男を歓待するといえば酒だと思ったのだが、どうやら社交界では異なるらしい。
「それから、陛下に手を出していただけるように、なるべく淫らな装いの方がよろしいかと」
「み、淫らな、装い、ですか?」
「ええ。陛下とて、初めての女をそう簡単に寝所へ連れ込めないでしょう。ですので、こちらから誘うのですわ。『陽天姫』様ならお美しい体をしておりますし、少々胸をはだけさせて色気を出した方がいいですわ」
「し、しかし、そんな服は……」
「でしたら、下着姿でお出迎えすればいいですわ。そうすれば陛下も男、我慢できなくなるでしょうね」
うふふ、と微笑むマリエル。
まさか下着姿で出迎えて誘惑するのがいいなんて、予想もしなかった。だけれど、寵愛を望むのならばそれが一番なのかもしれない。

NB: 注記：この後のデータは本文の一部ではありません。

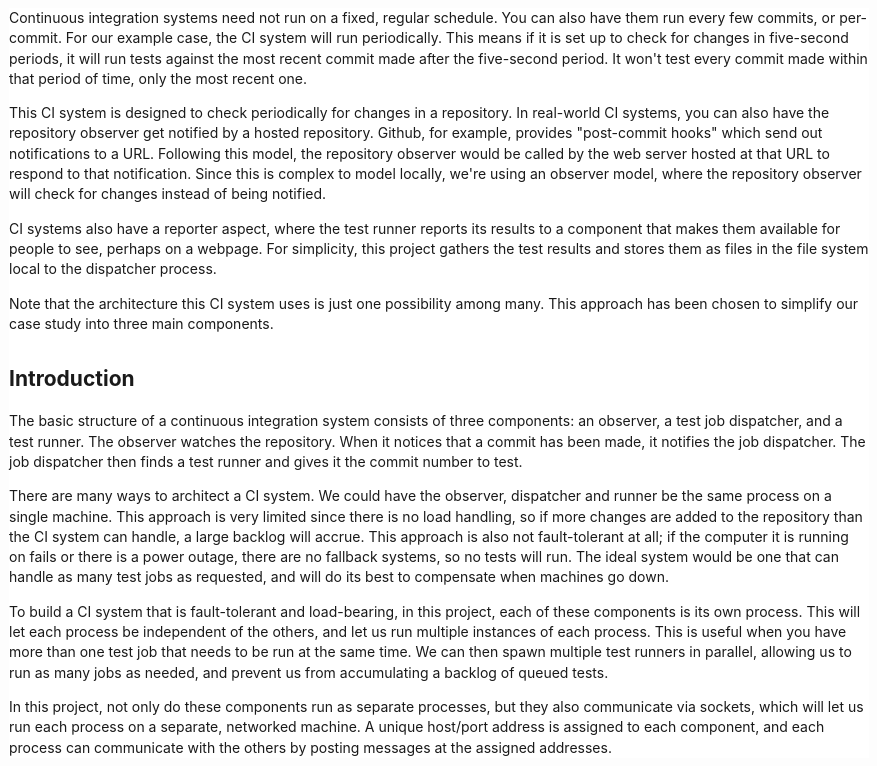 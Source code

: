 Continuous integration systems need not run on a fixed, regular
schedule. You can also have them run every few commits, or per-commit.
For our example case, the CI system will run periodically. This means if
it is set up to check for changes in five-second periods, it will run
tests against the most recent commit made after the five-second period.
It won't test every commit made within that period of time, only the
most recent one.

This CI system is designed to check periodically for changes in a
repository. In real-world CI systems, you can also have the repository
observer get notified by a hosted repository. Github, for example,
provides "post-commit hooks" which send out notifications to a URL.
Following this model, the repository observer would be called by the web
server hosted at that URL to respond to that notification. Since this is
complex to model locally, we're using an observer model, where the
repository observer will check for changes instead of being notified.

CI systems also have a reporter aspect, where the test runner reports
its results to a component that makes them available for people to see,
perhaps on a webpage. For simplicity, this project gathers the test
results and stores them as files in the file system local to the
dispatcher process.

Note that the architecture this CI system uses is just one possibility
among many. This approach has been chosen to simplify our case study
into three main components.

## Introduction

The basic structure of a continuous integration system consists of three
components: an observer, a test job dispatcher, and a test runner. The
observer watches the repository. When it notices that a commit has been
made, it notifies the job dispatcher. The job dispatcher then finds a
test runner and gives it the commit number to test.

There are many ways to architect a CI system. We could have the
observer, dispatcher and runner be the same process on a single machine.
This approach is very limited since there is no load handling, so if
more changes are added to the repository than the CI system can handle,
a large backlog will accrue. This approach is also not fault-tolerant at
all; if the computer it is running on fails or there is a power outage,
there are no fallback systems, so no tests will run. The ideal system
would be one that can handle as many test jobs as requested, and will do
its best to compensate when machines go down.

To build a CI system that is fault-tolerant and load-bearing, in this
project, each of these components is its own process. This will let each
process be independent of the others, and let us run multiple instances
of each process. This is useful when you have more than one test job
that needs to be run at the same time. We can then spawn multiple test
runners in parallel, allowing us to run as many jobs as needed, and
prevent us from accumulating a backlog of queued tests.

In this project, not only do these components run as separate processes,
but they also communicate via sockets, which will let us run each
process on a separate, networked machine. A unique host/port address is
assigned to each component, and each process can communicate with the
others by posting messages at the assigned addresses.
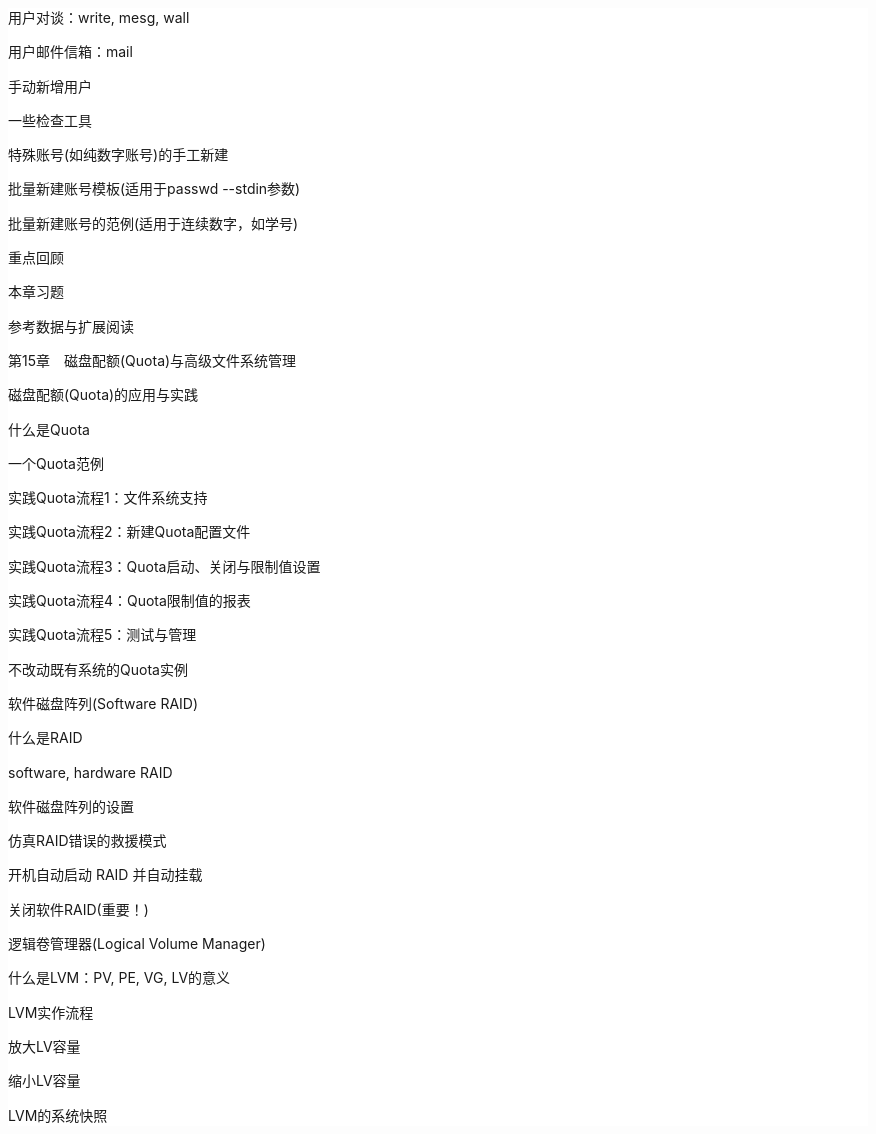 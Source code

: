 用户对谈：write, mesg, wall

用户邮件信箱：mail

手动新增用户

一些检查工具

特殊账号(如纯数字账号)的手工新建

批量新建账号模板(适用于passwd --stdin参数)

批量新建账号的范例(适用于连续数字，如学号)

重点回顾

本章习题

参考数据与扩展阅读

第15章　磁盘配额(Quota)与高级文件系统管理

磁盘配额(Quota)的应用与实践

什么是Quota

一个Quota范例

实践Quota流程1：文件系统支持

实践Quota流程2：新建Quota配置文件

实践Quota流程3：Quota启动、关闭与限制值设置

实践Quota流程4：Quota限制值的报表

实践Quota流程5：测试与管理

不改动既有系统的Quota实例

软件磁盘阵列(Software RAID)

什么是RAID

software, hardware RAID

软件磁盘阵列的设置

仿真RAID错误的救援模式

开机自动启动 RAID 并自动挂载

关闭软件RAID(重要！)

逻辑卷管理器(Logical Volume Manager)

什么是LVM：PV, PE, VG, LV的意义

LVM实作流程

放大LV容量

缩小LV容量

LVM的系统快照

だがヘレナは寵愛など望んでいないため、参考までの意見として心に留めておこう。
「それはさすがに……恥ずかしいですね」
「恥じらいを持つのもよろしいですが、男に対しては時に押した方が良いこともありますわ。あたくしも毎晩裸で待っておりますのに、陛下は来られないのです」
「……それは、風邪をひかないようにご注意ください」
まさか下着姿ではなく、裸で待っているだなんて。
それが貴族の間では常識であるならば、どれだけへレナは物事を知らなかったのだろう。
「し、失礼……少し、頭が痛くなってきました」
「おや……宮医をお呼びしましょうか?」
「いえ、結構です。休んでおけば治ると思いますので、これで失礼を……」
あまりの衝撃に、頭痛がしてきた。
ひとまず部屋に戻って落ち着こう。それから考えればいい。
「お体、お大事にどうぞ」
「ええ、それでは失礼します」
きりきりと痛む頭と胃のせいで、気付かなかった。
去り際のヘレナを見て、マリエルがにやり、と口角を上げたことに。